▶ [RECORDS SHOWN]
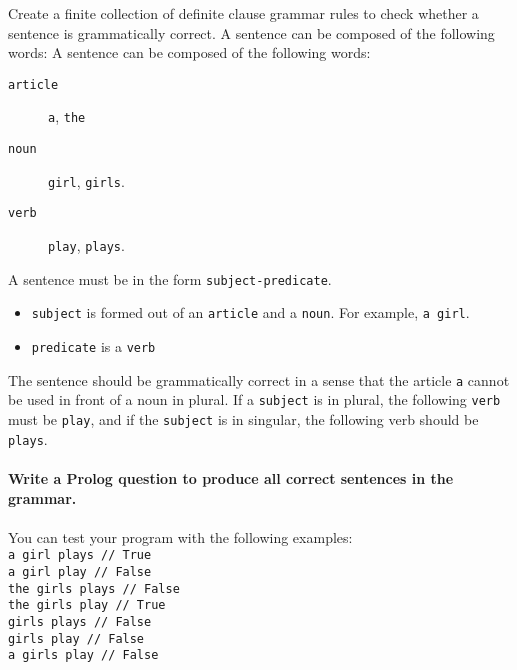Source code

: \noindent
Create a finite collection of definite clause grammar rules to check whether a sentence is grammatically
correct. A sentence can be composed of the following words:
%
A sentence can be composed of the following words:
\begin{description}
	\item [\texttt{article}] \texttt{a}, \texttt{the}
	\item [\texttt{noun}] \texttt{girl}, \texttt{girls}.
	\item [\texttt{verb}] \texttt{play}, \texttt{plays}.
\end{description}
%
A sentence must be in the form \texttt{subject-predicate}.
%
\begin{itemize}
\item \texttt{subject} is formed out of an \texttt{article} and a \texttt{noun}. For example, \texttt{a girl}.
\item \texttt{predicate} is a \texttt{verb}
\end{itemize}
%
The sentence should be grammatically correct in a sense that the article \texttt{a} cannot be used in front of a noun in plural. If a \texttt{subject} is in plural, the following \texttt{verb} must be \texttt{play}, and if the \texttt{subject} is in singular, the following verb should be \texttt{plays}.
\\ \\ 
%
\textbf{Write a Prolog question to produce all correct sentences in the grammar.}\\ \\
%
You can test your program with the following examples: \\
\texttt{a girl plays // True} \\
\texttt{a girl play // False} \\
\texttt{the girls plays // False} \\
\texttt{the girls play // True} \\
\texttt{girls plays // False} \\
\texttt{girls play // False} \\
\texttt{a girls play // False} \\

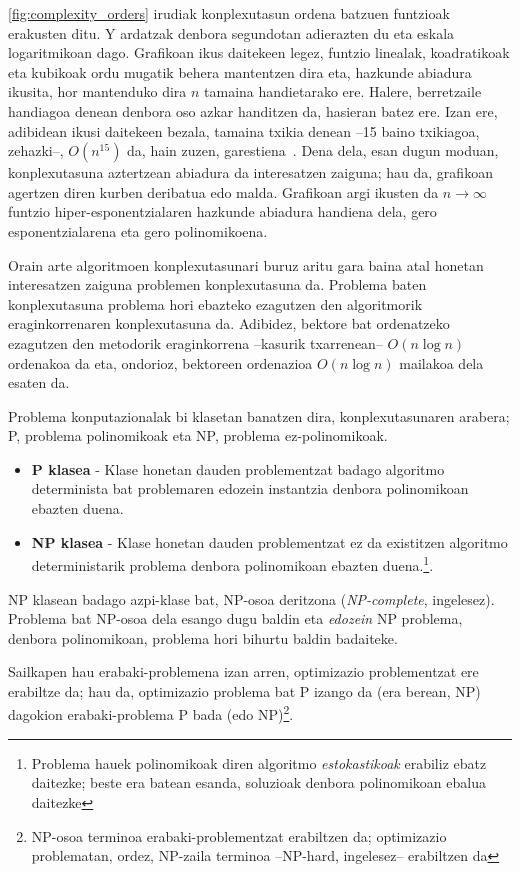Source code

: \documentclass[eu]{ifirak}\usepackage[]{graphicx}\usepackage[]{color}
\newcommand{\zkk}{\guillemotleft}
\newcommand{\skk}{\guillemotright}
\begin{document}
\ref{fig:complexity_orders} irudiak konplexutasun ordena batzuen funtzioak erakusten ditu. Y ardatzak denbora segundotan adierazten du eta eskala logaritmikoan dago. Grafikoan ikus daitekeen legez, funtzio linealak, koadratikoak eta kubikoak ordu mugatik behera mantentzen dira eta, hazkunde abiadura ikusita, hor mantenduko dira $n$ tamaina handietarako ere. Halere, berretzaile handiagoa denean denbora oso azkar handitzen da, hasieran batez ere. Izan ere, adibidean ikusi daitekeen bezala, tamaina txikia denean --15 baino txikiagoa, zehazki--, $O(n^{15})$ da, hain zuzen, \zkk garestiena\skk\ . Dena dela, esan dugun moduan, konplexutasuna aztertzean abiadura da interesatzen zaiguna; hau da, grafikoan agertzen diren kurben deribatua edo malda. Grafikoan argi ikusten da $n\rightarrow \infty$ funtzio hiper-esponentzialaren hazkunde abiadura handiena dela, gero esponentzialarena eta gero polinomikoena.

Orain arte algoritmoen konplexutasunari buruz aritu gara baina atal honetan interesatzen zaiguna problemen konplexutasuna da. Problema baten konplexutasuna problema hori ebazteko ezagutzen den algoritmorik eraginkorrenaren konplexutasuna da. Adibidez, bektore bat ordenatzeko ezagutzen den metodorik eraginkorrena --kasurik txarrenean-- $O(n\log n)$ ordenakoa da eta, ondorioz, bektoreen ordenazioa $O(n\log n)$ mailakoa dela esaten da.

Problema konputazionalak bi klasetan banatzen dira, konplexutasunaren arabera; P, problema polinomikoak eta NP, problema ez-polinomikoak.

\begin{itemize}
\item \textbf{P klasea} - Klase honetan dauden problementzat badago algoritmo determinista bat problemaren edozein instantzia denbora polinomikoan ebazten duena.
\item \textbf{NP klasea} - Klase honetan dauden problementzat ez da existitzen algoritmo deterministarik problema denbora polinomikoan ebazten duena.\footnote{Problema hauek polinomikoak diren algoritmo \textit{estokastikoak} erabiliz ebatz daitezke; beste era batean esanda, soluzioak denbora polinomikoan ebalua daitezke}.
\end{itemize}

NP klasean badago azpi-klase bat, NP-osoa deritzona (\textit{NP-complete}, ingelesez). Problema bat NP-osoa dela esango dugu baldin eta \textit{edozein} NP problema, denbora polinomikoan, problema hori bihurtu baldin badaiteke.

Sailkapen hau erabaki-problemena izan arren, optimizazio problementzat ere erabiltze da; hau da, optimizazio problema bat P izango da (era berean, NP) dagokion erabaki-problema P bada (edo NP)\footnote{NP-osoa terminoa erabaki-problementzat erabiltzen da; optimizazio problematan, ordez, NP-zaila terminoa --NP-hard, ingelesez-- erabiltzen da}.
\end{document}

▶ [WORK TASK] Copy out each line of the data that includes the string "ebazten".

▶ [SOLUTION FOR THIS TASK]
\item \textbf{P klasea} - Klase honetan dauden problementzat badago algoritmo determinista bat problemaren edozein instantzia denbora polinomikoan ebazten duena.
\item \textbf{NP klasea} - Klase honetan dauden problementzat ez da existitzen algoritmo deterministarik problema denbora polinomikoan ebazten duena.\footnote{Problema hauek polinomikoak diren algoritmo \textit{estokastikoak} erabiliz ebatz daitezke; beste era batean esanda, soluzioak denbora polinomikoan ebalua daitezke}.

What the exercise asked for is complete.